WOBURN – Clutching a jacket like a security blanket and pressing his forehead against a table, special needs student John Odgren was sentenced today to mandatory life imprisonment without parole for killing fellow student James F. Alenson inside Lincoln-Sudbury Regional High School on Jan. 19, 2007.
Middlesex Superior Court Judge S. Jane Haggerty imposed the mandatory sentence after Alenson's family – his parents and two younger siblings – chose to express themselves in written statements, rather than reading victim impact statements in open court. The court clerk and the Middlesex district attorney's office said the statements would not be made public, at least partly at the request of the family.

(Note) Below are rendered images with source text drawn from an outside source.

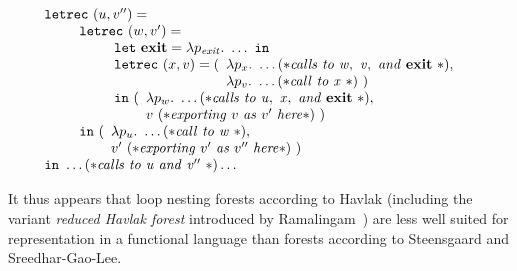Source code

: \begin{description}
    \begin{equation}
    \begin{array}{l}
      \mathtt{letrec}\ (u,v'') = \\ \qquad 
        \begin{array}{l}
          \mathtt{letrec}\ (w,v') =\\ \qquad
            \begin{array}{l}
              \mathtt{let}\ \exitnode =
                     \lambda p_{\mathit{exit}}.\ \ldots\ \mathtt{in}\\
              \mathtt{letrec}\ (x,v) = 
                (\begin{array}[t]{l}
                   \lambda p_x.\ \ldots (*\mathit{calls\ to\ w,\ 
                                          v,\ and\ \exitnode}\ *),\\
                   \lambda p_v.\ \ldots (*\mathit{call\ to\ x}\ *)\ )
                 \end{array}\\
              \mathtt{in}\
                (\begin{array}[t]{l}
                   \lambda p_w.\ \ldots (*\mathit{calls\ to\ u,\ 
                                          x,\ and\ \exitnode}\ *),\\
                   v\ (*\mathit{exporting}\ v\ \mathit{as}\ 
                         v'\ \mathit{here}*)\ )
                 \end{array}
            \end{array}\\
          \mathtt{in}\
             ( \begin{array}[t]{l}
                 \lambda p_u.\ \ldots (*\mathit{call\ to\ w}\ *),\\
                  v'\ (*\mathit{exporting}\ v'\ \mathit{as}\ 
                        v''\ \mathit{here}*)\ )
               \end{array}
        \end{array}\\
      \mathtt{in}\ \ldots (*\mathit{calls\ to\ u\ and\ v''}\ *) \ldots
    \end{array}
  \end{equation} 

  It thus appears that loop nesting forests according to Havlak
  (including the variant \emph{reduced Havlak forest} introduced by
  Ramalingam~\cite{DBLP:journals/toplas/Ramalingam02}) are less well
  suited for representation in a functional language than forests
  according to Steensgaard and Sreedhar-Gao-Lee.  
\end{description}
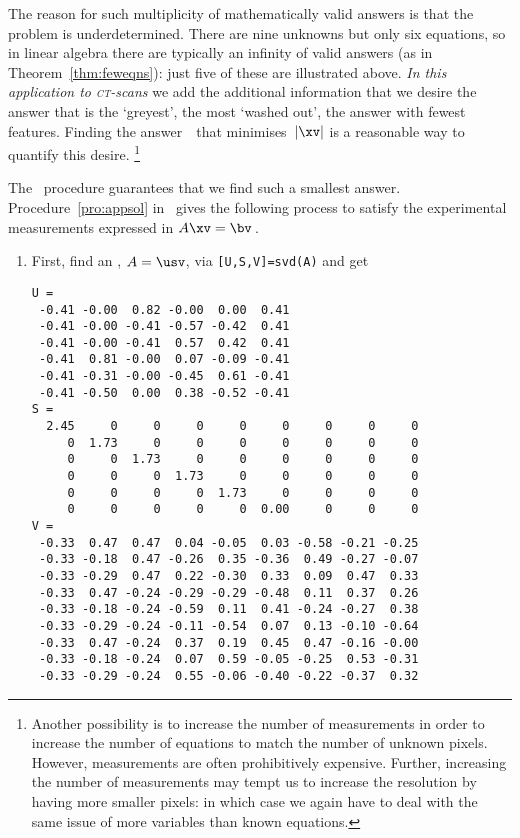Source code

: \begin{example}
The reason for such multiplicity of mathematically valid answers is that the problem is underdetermined.  
There are nine unknowns but only six equations, so in linear algebra there are typically an infinity of valid answers (as in Theorem~\ref{thm:feweqns}): just five of these are illustrated above.
\emph{In this application to \textsc{ct}-scans} we add the additional information that we desire the answer that is the `greyest', the most `washed out', the answer with fewest features.
Finding the answer~\xv\ that minimises~\(|\xv|\) is a reasonable way to quantify this desire.
\footnote{Another possibility is to increase the number of measurements in order to increase the number of equations to match the number of unknown pixels.
However, measurements are often prohibitively expensive.
Further, increasing the number of measurements may tempt us to increase the resolution by having more smaller pixels: in which case we again have to deal with the same issue of more variables than known equations.}

The \svd\ procedure guarantees that we find such a smallest answer.
Procedure~\ref{pro:appsol} in \script\ gives the following process to satisfy the experimental measurements expressed in \(A\xv=\bv\)\,.
\begin{enumerate}
\item First, find an \svd, \(A=\usv\), via \verb|[U,S,V]=svd(A)| and get \twodp
\setbox\ajrqrbox\hbox{}%
\marginpar{\usebox{\ajrqrbox\\[2ex]}}%
\begin{small}
\begin{verbatim}
U =
 -0.41 -0.00  0.82 -0.00  0.00  0.41
 -0.41 -0.00 -0.41 -0.57 -0.42  0.41
 -0.41 -0.00 -0.41  0.57  0.42  0.41
 -0.41  0.81 -0.00  0.07 -0.09 -0.41
 -0.41 -0.31 -0.00 -0.45  0.61 -0.41
 -0.41 -0.50  0.00  0.38 -0.52 -0.41
S =
  2.45     0     0     0     0     0     0     0     0
     0  1.73     0     0     0     0     0     0     0
     0     0  1.73     0     0     0     0     0     0
     0     0     0  1.73     0     0     0     0     0
     0     0     0     0  1.73     0     0     0     0
     0     0     0     0     0  0.00     0     0     0
V =
 -0.33  0.47  0.47  0.04 -0.05  0.03 -0.58 -0.21 -0.25
 -0.33 -0.18  0.47 -0.26  0.35 -0.36  0.49 -0.27 -0.07
 -0.33 -0.29  0.47  0.22 -0.30  0.33  0.09  0.47  0.33
 -0.33  0.47 -0.24 -0.29 -0.29 -0.48  0.11  0.37  0.26
 -0.33 -0.18 -0.24 -0.59  0.11  0.41 -0.24 -0.27  0.38
 -0.33 -0.29 -0.24 -0.11 -0.54  0.07  0.13 -0.10 -0.64
 -0.33  0.47 -0.24  0.37  0.19  0.45  0.47 -0.16 -0.00
 -0.33 -0.18 -0.24  0.07  0.59 -0.05 -0.25  0.53 -0.31
 -0.33 -0.29 -0.24  0.55 -0.06 -0.40 -0.22 -0.37  0.32
\end{verbatim}
\end{small}



\end{enumerate}
\end{example}
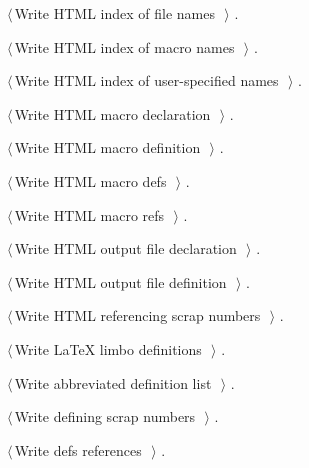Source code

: \documentclass{report}
\begin{document}
{\begin{list}{}{\setlength{\itemsep}{-\parsep}\setlength{\itemindent}{-\leftmargin}}
\item $\langle\,$Write HTML index of file names\nobreak\ {\footnotesize {}}$\,\rangle$ {\footnotesize {\NWtxtRefIn} .}
\item $\langle\,$Write HTML index of macro names\nobreak\ {\footnotesize {}}$\,\rangle$ {\footnotesize {\NWtxtRefIn} .}
\item $\langle\,$Write HTML index of user-specified names\nobreak\ {\footnotesize {}}$\,\rangle$ {\footnotesize {\NWtxtRefIn} .}
\item $\langle\,$Write HTML macro declaration\nobreak\ {\footnotesize {}}$\,\rangle$ {\footnotesize {\NWtxtRefIn} .}
\item $\langle\,$Write HTML macro definition\nobreak\ {\footnotesize {}}$\,\rangle$ {\footnotesize {\NWtxtRefIn} .}
\item $\langle\,$Write HTML macro defs\nobreak\ {\footnotesize {}}$\,\rangle$ {\footnotesize {\NWtxtRefIn} .}
\item $\langle\,$Write HTML macro refs\nobreak\ {\footnotesize {}}$\,\rangle$ {\footnotesize {\NWtxtRefIn} .}
\item $\langle\,$Write HTML output file declaration\nobreak\ {\footnotesize {}}$\,\rangle$ {\footnotesize {\NWtxtRefIn} .}
\item $\langle\,$Write HTML output file definition\nobreak\ {\footnotesize {}}$\,\rangle$ {\footnotesize {\NWtxtRefIn} .}
\item $\langle\,$Write HTML referencing scrap numbers\nobreak\ {\footnotesize {}}$\,\rangle$ {\footnotesize {\NWtxtRefIn} .}
\item $\langle\,$Write LaTeX limbo definitions\nobreak\ {\footnotesize {}}$\,\rangle$ {\footnotesize {\NWtxtRefIn} .
}
\item $\langle\,$Write abbreviated definition list\nobreak\ {\footnotesize {}}$\,\rangle$ {\footnotesize {\NWtxtRefIn} .}
\item $\langle\,$Write defining scrap numbers\nobreak\ {\footnotesize {}}$\,\rangle$ {\footnotesize {\NWtxtRefIn} .}
\item $\langle\,$Write defs references\nobreak\ {\footnotesize {}}$\,\rangle$ {\footnotesize {\NWtxtRefIn} .}

\end{list}}
\end{document}
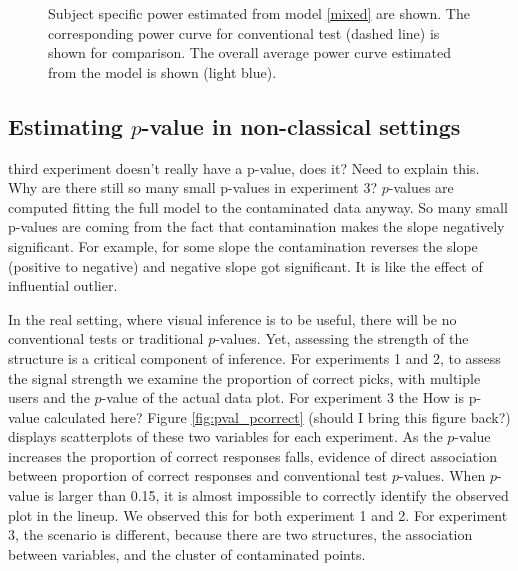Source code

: \documentclass{article}
\newcommand{\blue}[1]{{\color{blue} #1}} %
\newcommand{\green}[1]{{\color{green} #1}} %
\begin{document}
\begin{figure}[hbtp]
   \centering
       \caption{Subject specific  power estimated from model \ref{mixed} are shown. The corresponding power curve for conventional test (dashed line) is shown for comparison. The overall average power curve estimated from the model is shown (light blue).}
       \label{fig:power_mixed_subject}
\end{figure}


\subsection{Estimating $p$-value in non-classical settings} 

\green{third experiment doesn't really have a p-value, does it? Need to explain this. Why are there still so many small p-values in experiment 3?} \blue{$p$-values are computed fitting the full model to the contaminated data anyway. So many small p-values are coming from the fact that contamination makes the slope negatively significant. For example, for some slope the contamination reverses the slope (positive to negative) and negative slope got significant. It is like the effect of influential outlier.}

In the real setting, where visual inference is to be useful, there will be no conventional tests or traditional $p$-values. Yet, assessing the strength of the structure is a critical component of inference. For experiments 1 and 2, to assess the signal strength we examine the proportion of correct picks, with multiple users and the $p$-value of the actual data plot. For experiment 3 the \green{How is p-value calculated here?} Figure \ref{fig:pval_pcorrect} \blue{(should I bring this figure back?)}  displays scatterplots of these two variables for each experiment. As the $p$-value increases the proportion of correct responses falls, evidence of direct association between proportion of correct responses and conventional test $p$-values. When $p$-value is larger than 0.15, it is almost impossible to correctly identify the observed plot in the lineup. We observed this for both experiment 1 and 2. For experiment 3, the scenario is different, because there are two structures, the association between variables, and the cluster of contaminated points.%
\end{document}
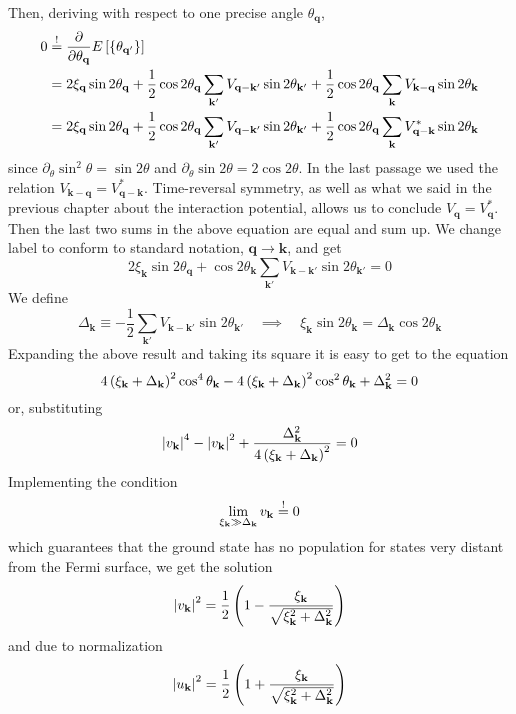 Then, deriving with respect to one precise angle $\theta_\mathbf{q}$,
\[
\begin{aligned}
	0 &\stackrel{!}{=} \pdv{}{\theta_\mathbf{q}} E\left[{\left\{{\theta_{\mathbf{q}'}}\right\}}\right] \\
	&= 2 \xi_\mathbf{q} \sin2\theta_\mathbf{q} + \frac{1}{2} 
	\cos2\theta_\mathbf{q} \sum_{\mathbf{k}'} V_{\mathbf{q}-\mathbf{k}'} \sin2\theta_{\mathbf{k}'} + \frac{1}{2} 
	\cos2\theta_\mathbf{q} \sum_\mathbf{k} V_{\mathbf{k}-\mathbf{q}} \sin2\theta_\mathbf{k} \\
	&= 2 \xi_\mathbf{q} \sin2\theta_\mathbf{q} + \frac{1}{2} 
	\cos2\theta_\mathbf{q} \sum_{\mathbf{k}'} V_{\mathbf{q}-\mathbf{k}'} \sin2\theta_{\mathbf{k}'} + \frac{1}{2} 
	\cos2\theta_\mathbf{q} \sum_\mathbf{k} V_{\mathbf{q}-\mathbf{k}}^* \sin2\theta_\mathbf{k}
\end{aligned}
\]
since $\partial_\theta \sin^2 \theta = \sin2\theta$ and $\partial_\theta \sin 2\theta = 2 \cos 2\theta$. In the last passage we used the relation $V_{\mathbf{k}-\mathbf{q}} = V_{\mathbf{q}-\mathbf{k}}^*$. Time-reversal symmetry, as well as what we said in the previous chapter about the interaction potential, allows us to conclude $V_\mathbf{q} = V_\mathbf{q}^*$. Then the last two sums in the above equation are equal and sum up. We change label to conform to standard notation, $\mathbf{q} \to \mathbf{k}$, and get
\[
	2 \xi_\mathbf{k} \sin2\theta_\mathbf{q} + 
	\cos2\theta_\mathbf{k} \sum_{\mathbf{k}'} V_{\mathbf{k}-\mathbf{k}'} \sin2\theta_{\mathbf{k}'} = 0
\]
We define
\begin{equation}\label{eq:delta variational definition}
	\Delta_\mathbf{k} \equiv - \frac{1}{2} 
	\sum_{\mathbf{k}'} V_{\mathbf{k}-\mathbf{k}'} \sin2\theta_{\mathbf{k}'}
	\quad\implies\quad
	\xi_\mathbf{k} \sin2\theta_\mathbf{k} = \Delta_\mathbf{k} \cos2\theta_\mathbf{k}
\end{equation}
Expanding the above result and taking its square it is easy to get to the equation
\[
	4 \left({\xi_\mathbf{k} + \Delta_\mathbf{k}}\right)^2 \cos^4\theta_\mathbf{k} - 4 \left({\xi_\mathbf{k} + \Delta_\mathbf{k}}\right)^2 \cos^2\theta_\mathbf{k} + \Delta_\mathbf{k}^2 = 0
\]
or, substituting
\[
	\abs{v_\mathbf{k}}^4 - \abs{v_\mathbf{k}}^2 + \frac{\Delta_\mathbf{k}^2}{4 \left({\xi_\mathbf{k} + \Delta_\mathbf{k}}\right)^2} = 0
\]
Implementing the condition
\[
	\lim_{\xi_\mathbf{k} \gg \Delta_\mathbf{k}} v_\mathbf{k} \stackrel{!}{=} 0
\]
which guarantees that the ground state has no population for states very distant from the Fermi surface, we get the solution
\begin{equation}\label{eq:v variational solution}
	\abs{v_\mathbf{k}}^2 = \frac{1}{2} \left({1 - \frac{\xi_\mathbf{k}}{\sqrt{\xi_\mathbf{k}^2 + \Delta_\mathbf{k}^2}}}\right) 
\end{equation}
and due to normalization
\begin{equation}\label{eq:u variational solution}
	\abs{u_\mathbf{k}}^2 = \frac{1}{2} \left({1 + \frac{\xi_\mathbf{k}}{\sqrt{\xi_\mathbf{k}^2 + \Delta_\mathbf{k}^2}}}\right) 
\end{equation}

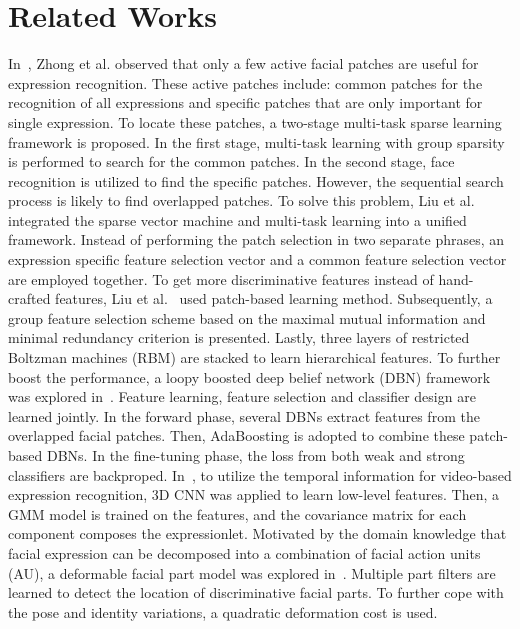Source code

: \documentclass[a4paper, 10pt, conference]{ieeeconf}      %
\begin{document}
\section{Related Works}
In~\cite{zhong2012learning}, Zhong et al. observed that only a few active facial patches are useful for expression recognition. These active patches include: common patches for the recognition of all expressions and specific patches that are only important for single expression. To locate these patches, a two-stage multi-task sparse learning framework is proposed. In the first stage, multi-task learning with group sparsity is performed to search for the common patches. In the second stage, face recognition is utilized to find the specific patches. However, the sequential search process is likely to find overlapped patches. To solve this problem, Liu et al.~\cite{liu2014feature} integrated the sparse vector machine and multi-task learning into a unified framework. Instead of performing the patch selection in two separate phrases, an expression specific feature selection vector and a common feature selection vector are employed together. 
To get more discriminative features instead of hand-crafted features, Liu et al.~\cite{liu2013aware} used patch-based learning method. Subsequently, a group feature selection scheme based on the maximal mutual information and minimal redundancy criterion is presented. 
Lastly, three layers of restricted Boltzman machines (RBM) are stacked to learn hierarchical features.
To further boost the performance, a loopy boosted deep belief network (DBN) framework was explored in~\cite{liu2014facial}. Feature learning, feature selection and classifier design are learned jointly. In the forward phase, several DBNs extract features from the overlapped facial patches. Then, AdaBoosting is adopted to combine these patch-based DBNs. In the fine-tuning phase, the loss from both weak and strong classifiers are backproped. 
In~\cite{liu2014learning}, to utilize the temporal information for video-based expression recognition, 3D CNN was applied to learn low-level features. Then, a GMM model is trained on the features, and the covariance matrix for each component composes the expressionlet. 
Motivated by the domain knowledge that facial expression can be decomposed into a combination of facial action units (AU), a deformable facial part model was explored in~\cite{liu2014deeply}. 
Multiple part filters are learned to detect the location of discriminative facial parts. To further cope with the pose and identity variations, a quadratic deformation cost is used.
\end{document}
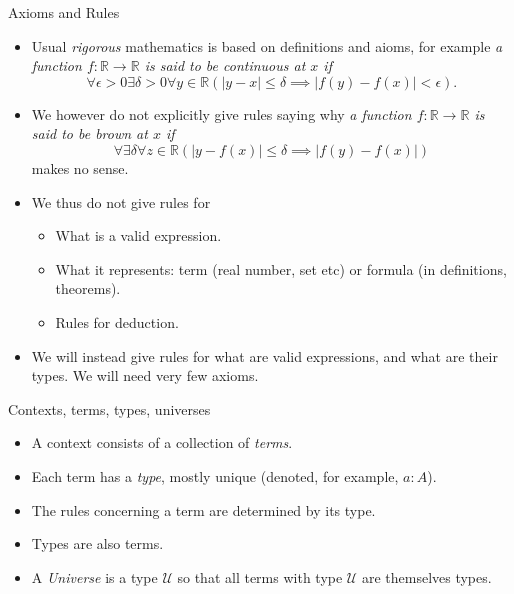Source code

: \documentclass[10 pt., handout]{beamer}
\theoremstyle{plain}
\theoremstyle{remark}
\newcommand{\R}{\mathbb{R}}
\newcommand{\U}{\mathcal{U}}
\begin{document}
\begin{frame}{Axioms and Rules}

\begin{itemize}

\item Usual \emph{rigorous} mathematics is based on definitions and aioms, for example \emph{a function $f : \R \to \R$ is said to be continuous at $x$ if 
$$\forall \epsilon > 0 \exists \delta >0 \forall y \in \R (|y - x| \le \delta \implies |f(y) - f(x)| < \epsilon).$$}  

\item We however do not explicitly give rules saying why \emph{ a function $f : \R \to \R$ is said to be brown at $x$ if 
$$\forall \exists \delta \forall z \in \R (|y - f(x)| \le \delta \implies |f(y) - f(x)|)$$} makes no sense. 

\item We thus do not give rules for 
\begin{itemize}
\item What is a valid expression.
\item What it represents: term (real number, set etc) or formula (in definitions, theorems).
\item Rules for deduction.
\end{itemize}

\item We will instead give rules for what are valid expressions, and what are their types. We will need very few axioms.

\end{itemize}

\end{frame}

\begin{frame}{Contexts, terms, types, universes}

\begin{itemize}

\item A context consists of a collection of \emph{terms}.

\item Each term has a \emph{type}, mostly unique (denoted, for example, $a : A$).

\item The rules concerning a term are determined by its type.

\item Types are also terms.

\item A \emph{Universe} is a type $\U$ so that all terms with type $\U$ are themselves types.

\end{itemize}

\end{frame}
\end{document}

Before sentencing him, Haggerty rejected defense attorney Jonathan Shapiro's request that she immediately declare unconstitutional the state's youthful offender law, which mandates that when juveniles over 14 are convicted of first-degree murder, they must be given the adult sentence of life with no parole.
Odgren was 16 years old when he killed Alenson. He is now 19.
"We think it's barbaric and uncivilized," said Shapiro during the brief proceeding, which lasted only about 15 minutes.
Shapiro, who filed a written motion asking that Haggerty hold a hearing on the issue, said the punishment violates the "cruel and unusual punishment" provision of the Eighth Amendment of the US Constitution, as well as Article 26 of the Massachusetts Declaration of Rights, the state's Constitution.
Shapiro said that minors convicted of first-degree murder should have a right to be paroled. The defense motion can be found here.
Haggerty said she would review the motion.
Shapiro said the law is inhumane and that he plans to argue that the brain of a 16-year-old is far too plastic and evolving to deserve a life sentence. Shapiro said that as far as he knows, the constitutionality of the law has never been tested in the Massachusetts courts.
When asked later about Shapiro's criticism of the law, Middlesex District Attorney Gerard Leone Jr. said the issue "is not my focus right now."
He said he is pleased the jury held Odgren accountable for his crimes, though he would be "open to being part of the discussion" if state authorities want to revisit the fairness of the law affecting first-degree murder convicts who are juveniles.
The jury deliberated for 12 hours over three days, arriving at the verdict shortly after 2 p.m. Thursday. The defense had asked them to find Odgren not guilty by reason of insanity, but Assistant District Attorney Daniel Bennett had argued Odgren planned the "perfect murder" and carried it out when he killed Alenson.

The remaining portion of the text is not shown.